Now that is interesting on a number of levels, not the least of which being the observation of Horus and Set having been high amongst the mythical models for Jesus and Satan, in the estimation of researchers such as Kersey Graves in his 1875 The World's Sixteen Crucified Saviors (or Christianity Before Christ) (though Horus is not amongst Graves' sixteen, not having been mythically crucified). The analogies at issue are many. Royal lineage ascribed to each (Jesus from Jewish kings, Horus from Egyptian ones), and each is the son of a god, by a miraculous impregnation (Jesus, because Mary was claimed to be a virgin -- though this claim is never made by Jesus himself or by any witness to such a claim being made -- and Horus because his father Osiris had been murdered, and Isis became pregnant by finding and frottaging Osiris' corpse). Various miracles are claimed to have been worked by each and turns of divine wisdom have likewise been attributed to each.

Ah, and then there is the enemy. Each inherited their father's great enemy -- oddly, "Set" is even sometimes written as "Set-An" -- and each was subjected to the enemy's effort to defeat them by seduction (with power for Jesus, sexuality for Horus). In the end, each tricked their enemy and prevailed over him (Horus, by sperming in the lettuce, Jesus, by allowing himself to be horribly tortured and painfully crucified, and then descending to Hell despite his innocence.... hmmmm). But putting aside the question of which trick was better, it is fascinating to consider the aspects of the Horus/Set myth and its characters reflected in the story of Jesus and Satan.

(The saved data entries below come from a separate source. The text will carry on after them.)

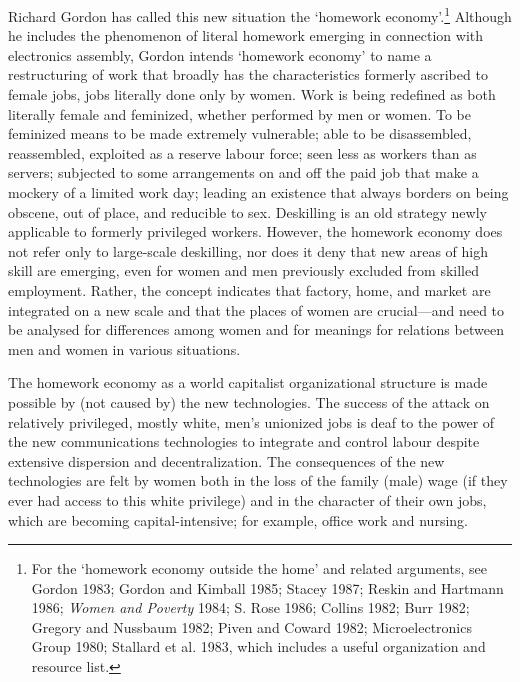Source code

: \documentclass[DIV=12,%
               BCOR=10mm,%
               headinclude=false,%
               footinclude=false,open=any,%
               fontsize=11pt,%
               twoside,%
               paper=210mm:11in]%
               {scrbook}
\begin{document}
Richard Gordon has called this new situation the ‘homework economy’.\footnote{For the ‘homework economy outside the home’ and related arguments, see Gordon 1983; Gordon and Kimball 1985; Stacey 1987; Reskin and Hartmann 1986; \emph{Women and Poverty} 1984; S. Rose 1986; Collins 1982; Burr 1982; Gregory and Nussbaum 1982; Piven and Coward 1982; Microelectronics Group 1980; Stallard et al. 1983, which includes a useful organization and resource list.} Although he includes the phenomenon of literal homework emerging in connection with electronics assembly, Gordon intends ‘homework economy’ to name a restructuring of work that broadly has the characteristics formerly ascribed to female jobs, jobs literally done only by women. Work is being redefined as both literally female and feminized, whether performed by men or women. To be feminized means to be made extremely vulnerable; able to be disassembled, reassembled, exploited as a reserve labour force; seen less as workers than as servers; subjected to some arrangements on and off the paid job that make a mockery of a limited work day; leading an existence that always borders on being obscene, out of place, and reducible to sex. Deskilling is an old strategy newly applicable to formerly privileged workers. However, the homework economy does not refer only to large-scale deskilling, nor does it deny that new areas of high skill are emerging, even for women and men previously excluded from skilled employment. Rather, the concept indicates that factory, home, and market are integrated on a new scale and that the places of women are crucial—and need to be analysed for differences among women and for meanings for relations between men and women in various situations.


The homework economy as a world capitalist organizational structure is made possible by (not caused by) the new technologies. The success of the attack on relatively privileged, mostly white, men’s unionized jobs is deaf to the power of the new communications technologies to integrate and control labour despite extensive dispersion and decentralization. The consequences of the new technologies are felt by women both in the loss of the family (male) wage (if they ever had access to this white privilege) and in the character of their own jobs, which are becoming capital-intensive; for example, office work and nursing.
\end{document}
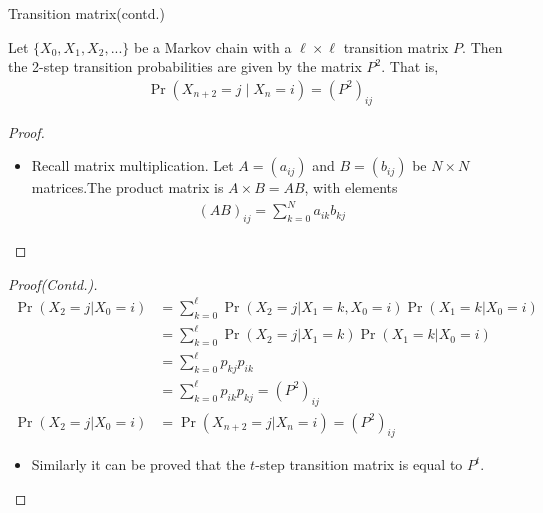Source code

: \documentclass{beamer}
\providecommand{\pr}[1]{\ensuremath{\Pr\left(#1\right)}}
\begin{document}
\begin{frame}{Transition matrix(contd.)}
    \begin{theorem}
    Let $\{X_0, X_1, X_2, . . .\}$ be a Markov chain with a $\ell \times \ell $ transition matrix $P$. Then the 2-step transition probabilities are given by the matrix $P^2$. That is,
    \begin{align}
        \pr{X_{n+2}=j\mid X_{n}=i}	= (P^2)_{ij}
    \end{align}
    \end{theorem}
    \begin{proof}
    \begin{itemize}
        \item Recall matrix multiplication. Let $A = (a_{ij} )$ and $B = (b_{ij})$ be $N \times N$ matrices.The product matrix is $A \times B = AB$, with elements
        \begin{align}
            (AB)_{ij}= \sum\limits_{k=0}^N a_{ik}b_{kj}
        \end{align}
        \end{itemize}
    \end{proof}
\end{frame}
\begin{frame}{}
    \begin{proof}[Proof(Contd.)]
        \vspace{-5mm}
        \begin{align}
            \pr{X_{2}=j | X_0=i}&=\sum\limits_{k=0}^\ell \pr{X_{2}=j | X_{1}=k, X_0=i}\pr{X_{1}=k | X_0=i}\\
            &=\sum\limits_{k=0}^\ell \pr{X_{2}=j | X_{1}=k}\pr{X_{1}=k | X_0=i}\\
            &=\sum\limits_{k=0}^\ell p_{kj}p_{ik}\\
            &=\sum\limits_{k=0}^\ell p_{ik}p_{kj}       =(P^2)_{ij}\\
            \pr{X_{2}=j | X_0=i}&=\pr{X_{n+2}=j | X_n=i}=(P^2)_{ij}
        \end{align}
        \vspace{-8mm}
        \begin{itemize}
            \item Similarly it can be proved that the $t$-step transition matrix is equal to $P^t$.
        \end{itemize}
    \end{proof}
\end{frame}
\end{document}
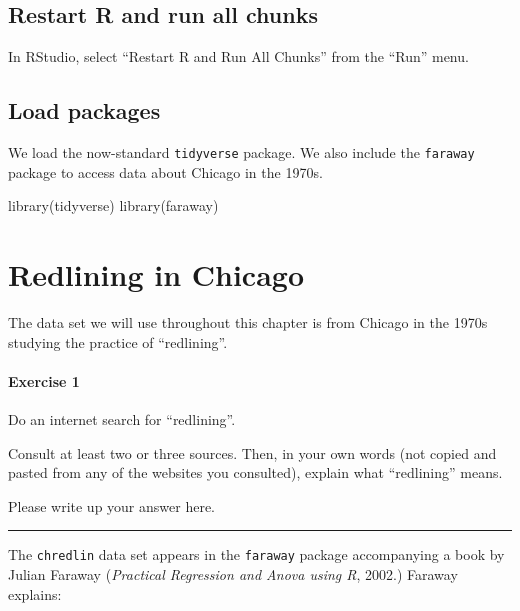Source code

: \documentclass[
]{book}
\newenvironment{Shaded}{\begin{snugshade}}{\end{snugshade}}
\newcommand{\FunctionTok}[1]{\textcolor[rgb]{0.00,0.00,0.00}{#1}}
\newcommand{\NormalTok}[1]{#1}
\begin{document}
\hypertarget{correlation-restart}{%
\subsection{Restart R and run all chunks}\label{correlation-restart}}

In RStudio, select ``Restart R and Run All Chunks'' from the ``Run'' menu.

\hypertarget{correlation-load}{%
\subsection{Load packages}\label{correlation-load}}

We load the now-standard \texttt{tidyverse} package. We also include the \texttt{faraway} package to access data about Chicago in the 1970s.

\begin{Shaded}
\begin{Highlighting}[]
\FunctionTok{library}\NormalTok{(tidyverse)}
\FunctionTok{library}\NormalTok{(faraway)}
\end{Highlighting}
\end{Shaded}

\hypertarget{correlation-redlining}{%
\section{Redlining in Chicago}\label{correlation-redlining}}

The data set we will use throughout this chapter is from Chicago in the 1970s studying the practice of ``redlining''.

\hypertarget{exercise-1-3}{%
\paragraph*{Exercise 1}\label{exercise-1-3}}

Do an internet search for ``redlining''.

Consult at least two or three sources. Then, in your own words (not copied and pasted from any of the websites you consulted), explain what ``redlining'' means.

Please write up your answer here.

\begin{center}\rule{0.5\linewidth}{0.5pt}\end{center}

The \texttt{chredlin} data set appears in the \texttt{faraway} package accompanying a book by Julian Faraway (\emph{Practical Regression and Anova using R}, 2002.) Faraway explains:
\end{document}
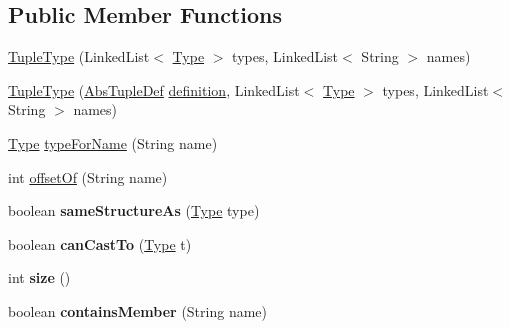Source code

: \subsection*{Public Member Functions}
\begin{DoxyCompactItemize}
\item 
\hyperlink{classcompiler_1_1seman_1_1type_1_1_tuple_type_a61612bd28ef2f393b303123e02d9ffcd}{Tuple\+Type} (Linked\+List$<$ \hyperlink{classcompiler_1_1seman_1_1type_1_1_type}{Type} $>$ types, Linked\+List$<$ String $>$ names)
\item 
\hyperlink{classcompiler_1_1seman_1_1type_1_1_tuple_type_af3bcf631a3f347efcc49824553aef272}{Tuple\+Type} (\hyperlink{classcompiler_1_1abstr_1_1tree_1_1def_1_1_abs_tuple_def}{Abs\+Tuple\+Def} \hyperlink{classcompiler_1_1seman_1_1type_1_1_tuple_type_a459e333d721e5853a0394cd9778b41f4}{definition}, Linked\+List$<$ \hyperlink{classcompiler_1_1seman_1_1type_1_1_type}{Type} $>$ types, Linked\+List$<$ String $>$ names)
\item 
\hyperlink{classcompiler_1_1seman_1_1type_1_1_type}{Type} \hyperlink{classcompiler_1_1seman_1_1type_1_1_tuple_type_ab593e1e75bfbdc89f45736bf07baa2f8}{type\+For\+Name} (String name)
\item 
int \hyperlink{classcompiler_1_1seman_1_1type_1_1_tuple_type_a0c128bac1ebab80026b676f96c1c7d3d}{offset\+Of} (String name)
\item 
\mbox{\label{classcompiler_1_1seman_1_1type_1_1_tuple_type_abac7a15f2ceaafcd0759e529cf260d8b}} 
boolean {\bfseries same\+Structure\+As} (\hyperlink{classcompiler_1_1seman_1_1type_1_1_type}{Type} type)
\item 
\mbox{\label{classcompiler_1_1seman_1_1type_1_1_tuple_type_ae83af992a867b8816305de655085990b}} 
boolean {\bfseries can\+Cast\+To} (\hyperlink{classcompiler_1_1seman_1_1type_1_1_type}{Type} t)
\item 
\mbox{\label{classcompiler_1_1seman_1_1type_1_1_tuple_type_ab106cf3c5ced2c0ddff9ac1959fc052b}} 
int {\bfseries size} ()
\item 
\mbox{\label{classcompiler_1_1seman_1_1type_1_1_tuple_type_a9f00572d937763283d2fe4ecd5aa13ae}} 
boolean {\bfseries contains\+Member} (String name)

\end{DoxyCompactItemize}
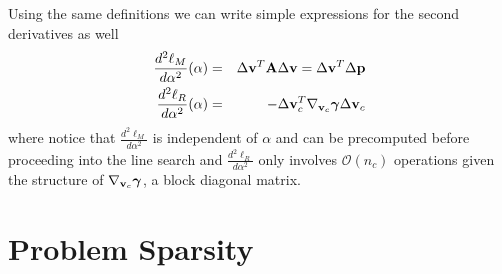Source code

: Using the same definitions we can write simple expressions for the second
derivatives as well
\begin{eqnarray}
	\frac{d^2\ell_M}{d\alpha^2}(\alpha)&=&\Delta{\mathbf{v}}^T{\mathbf{A}}\Delta{\mathbf{v}}=\Delta{\mathbf{v}}^T\Delta{\mathbf{p}}\\
	\frac{d^2\ell_R}{d\alpha^2}(\alpha)&=&-\Delta{\mathbf{v}}_c^T
	\nabla_{{\mathbf{v}}_c}{\bm\gamma}\Delta{\mathbf{v}}_c
\end{eqnarray}
where notice that $\frac{d^2\ell_M}{d\alpha^2}$ is independent of $\alpha$ and
can be precomputed before proceeding into the line search and
$\frac{d^2\ell_R}{d\alpha^2}$ only involves $\mathcal{O}(n_c)$ operations given
the structure of $\nabla_{{\mathbf{v}}_c}{\bm\gamma}$, a block diagonal matrix.

\section{Problem Sparsity}

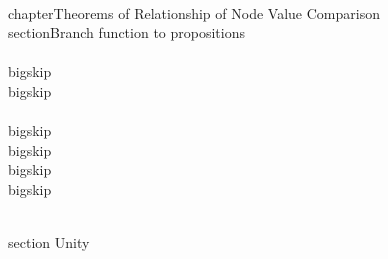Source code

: 
\\chapter{Theorems of Relationship of Node Value Comparison}
\\section{Branch function to propositions}
\\[,\\Bb{if(i \\Pe j)}{,\\Tc c,}{,\\Or,}, \\Rq ,i \\Pe j, \\Tc c,\\]

\\bigskip
\\bigskip
\\[,\\Bb{if(i \\Pe j)}{,\\Or,}{,\\Tc c,}, \\Rq ,i \\nPe j, \\Tc c,\\]



\\bigskip
\\bigskip
\\bigskip
\\bigskip

\\section{ Unity}
\\[, \\Rq , \\Bs{if(i \\Pe j)}{,}{,},\\]

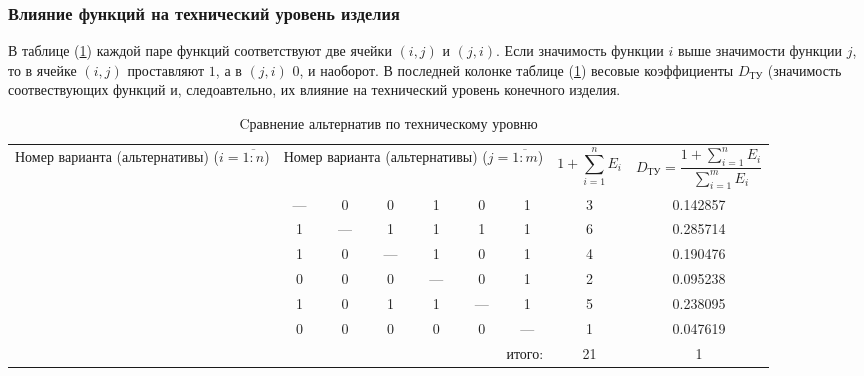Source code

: \subsubsection{Влияние функций на технический уровень изделия}
В таблице (\ref{tbl_technical_lvl_comparison}) каждой паре функций
соответствуют две ячейки $(i, j)$ и $(j, i)$.
Если значимость функции $i$ выше значимости функции
$j$, то в ячейке $(i, j)$ проставляют $1$, а в $(j, i)$ $0$, и наоборот.
В последней колонке таблице (\ref{tbl_technical_lvl_comparison}) весовые
коэффициенты $D_{\text{ТУ}}$ (значимость соотвествующих функций и, следоавтельно,
их влияние на технический уровень конечного изделия.
\begin{table}[H]
    \centering
    \begin{tabular}{|c|c|c|c|c|c|c|c|c|}
        \hline
        \multirow{2}{2.4cm}{
            \centering
            Номер варианта (альтернативы) ($i = \overline{1:n}$)
        } &
        \multicolumn{6}{c|}{
            \parbox[t]{2.4cm}{
                \centering
                Номер варианта (альтернативы) ($j = \overline{1:m}$)
            }
        } &
        \multirow{2}{1.7cm}[0pt]{
            \centering
            $$1 + \sum_{i=1}^n E_i$$
        } &
        \multirow{2}{3.2cm}{
            \centering
            $$ D_\text{ТУ} = \frac{1 + \sum_{i=1}^n E_i}{\sum_{i=1}^m E_i}$$
        } \\
        &
        \centering{1} &
        \centering{2} &
        \centering{3} &
        \centering{4} &
        \centering{5} &
        \centering{6} & & \\
        \hline \hline
        \centering{1} &---& 0 & 0 & 1 & 0 & 1 & 3 & 0.142857 \\ \hline
        \centering{2} & 1 &---& 1 & 1 & 1 & 1 & 6 & 0.285714 \\ \hline
        \centering{3} & 1 & 0 &---& 1 & 0 & 1 & 4 & 0.190476 \\ \hline
        \centering{4} & 0 & 0 & 0 &---& 0 & 1 & 2 & 0.095238 \\ \hline
        \centering{5} & 1 & 0 & 1 & 1 &---& 1 & 5 & 0.238095 \\ \hline
        \centering{6} & 0 & 0 & 0 & 0 & 0 &---& 1 & 0.047619 \\ \hline
        \hline
        \multicolumn{7}{|r|}{итого:} & 21 & 1 \\
        \hline
    \end{tabular}
    \caption{Cравнение альтернатив по техническому уровню}
    \label{tbl_technical_lvl_comparison}
\end{table}

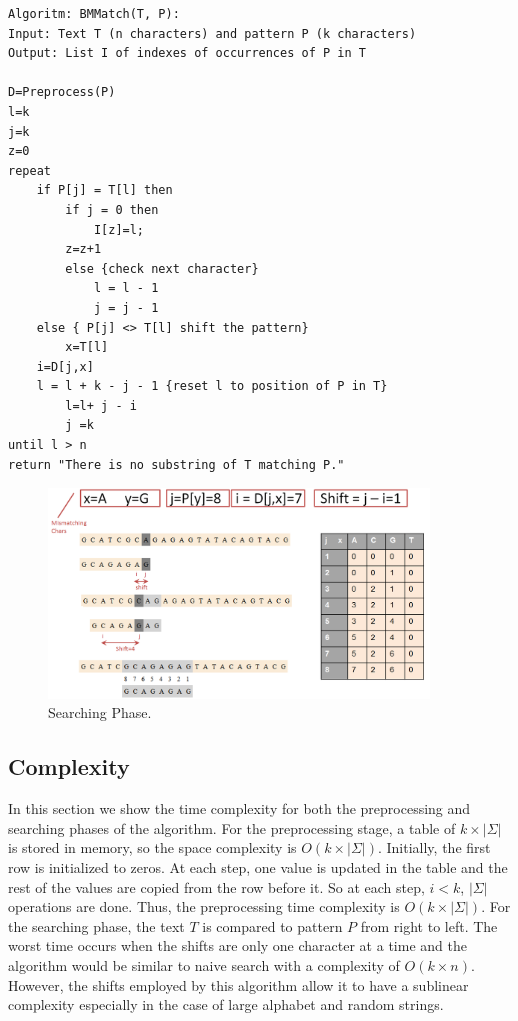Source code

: \documentclass[paper=a4, fontsize=11pt]{scrartcl} %
\numberwithin{equation}{section} %
\numberwithin{figure}{section} %
\numberwithin{table}{section} %
\begin{document}
\begin{lstlisting}
Algoritm: BMMatch(T, P):
Input: Text T (n characters) and pattern P (k characters)
Output: List I of indexes of occurrences of P in T

D=Preprocess(P)
l=k
j=k
z=0
repeat
    if P[j] = T[l] then
        if j = 0 then
            I[z]=l;
	    z=z+1
        else {check next character}
            l = l - 1
            j = j - 1
    else { P[j] <> T[l] shift the pattern}
        x=T[l]
	i=D[j,x]
	l = l + k - j - 1 {reset l to position of P in T}
        l=l+ j - i
        j =k
until l > n
return "There is no substring of T matching P."
\end{lstlisting}

\begin{figure}[h!]
\centering
\includegraphics[width=0.9\textwidth]{figures/searching_phase.png}
\caption{Searching Phase.}
\label{fig:search}
\end{figure}

\subsection{Complexity}
In this section we show the time complexity for both the preprocessing and searching phases of the algorithm. For the preprocessing stage, a table of $k\times|\Sigma|$ is stored in memory, so the space complexity is $O(k\times|\Sigma|)$. Initially, the first row is initialized to zeros. At each step, one value is updated in the table and the rest of the values are copied from the row before it. So at each step, $i<k$, $|\Sigma|$ operations are done. Thus, the preprocessing time complexity is $O(k\times|\Sigma|)$. For the searching phase, the text $T$ is compared to pattern $P$ from right to left. The worst time occurs when the shifts are only one character at a time and the algorithm would be similar to naive search with a complexity of $O(k\times n)$. However, the shifts employed by this algorithm allow it to have a sublinear complexity especially in the case of large alphabet and random strings.
\end{document}

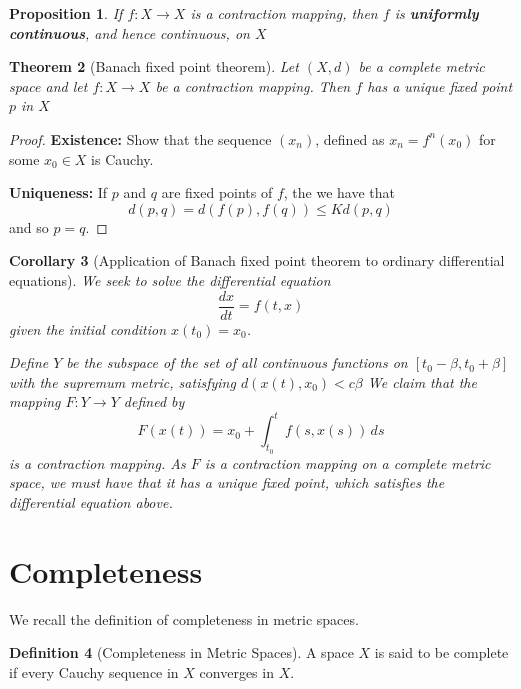 \documentclass[10pt, oneside, reqno]{amsart}
\theoremstyle{plain}%
\newtheorem{thm}{Theorem}[section]
\newtheorem{prop}[thm]{Proposition}
\newtheorem{cor}[thm]{Corollary}
\theoremstyle{definition}
\newtheorem{defn}[thm]{Definition}
\theoremstyle{remark}
\newcommand{\met}{(X,d)}
\begin{document}
\begin{prop}
	If $f: X \rightarrow X$ is a contraction mapping, then $f$ is \textbf{uniformly continuous}, and hence continuous, on $X$
\end{prop}



\begin{thm}[Banach fixed point theorem]
	Let $\met$ be a complete metric space and let $f: X \rightarrow X$ be a contraction mapping.  Then $f$ has a unique fixed point $p$ in $X$
\end{thm}

\begin{proof}
	\textbf{Existence:} Show that the sequence $(x_n)$, defined as $x_n = f^n(x_0)$ for some $x_0 \in X$ is Cauchy.
	
	\textbf{Uniqueness:} If $p$ and $q$ are fixed points of $f$, the we have that \[
			d(p,q) = d(f(p), f(q)) \leq K d(p,q)
			\] and so $p = q$.
\end{proof}

\begin{cor}[Application of Banach fixed point theorem to ordinary differential equations]
	We seek to solve the differential equation \[
		\frac{dx}{dt} = f(t,x)
	\] given the initial condition $x(t_0) = x_0$.
	
	Define $Y$ be the subspace of the set of all continuous functions on $[t_0 - \beta, t_0 + \beta]$ with the supremum metric, satisfying $d(x(t), x_0) < c \beta$
	We claim that the mapping $F: Y \rightarrow Y$ defined by\[
		F(x(t)) = x_0 + \int_{t_0}^t f(s, x(s)) \, ds
	\] is a contraction mapping.  As $F$ is a contraction mapping on a complete metric space, we must have that it has a unique fixed point, which satisfies the differential equation above.
\end{cor}


\section{Completeness} %
\label{sec:completeness}

We recall the definition of completeness in metric spaces.

\begin{defn}[Completeness in Metric Spaces]
A space $X$ is said to be complete if every Cauchy sequence in $X$ converges in $X$.
\end{defn}
\end{document}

The other fascinating element of this story is that Set's favorite food was lettuce. Naturally, a great many people like some lettuce here and there, but favorite food? Lettuce more typically seems to be a background element, a canvass which other tastier salad elements are painted upon, a food consumed for bulk and nutrition more than for love of its taste. Maybe in ancient Egypt, the options were more limited, so that it was comparatively a better option. But on top of that, it seems odd that Set would not notice that his salad had received a quite unorthodox dressing!!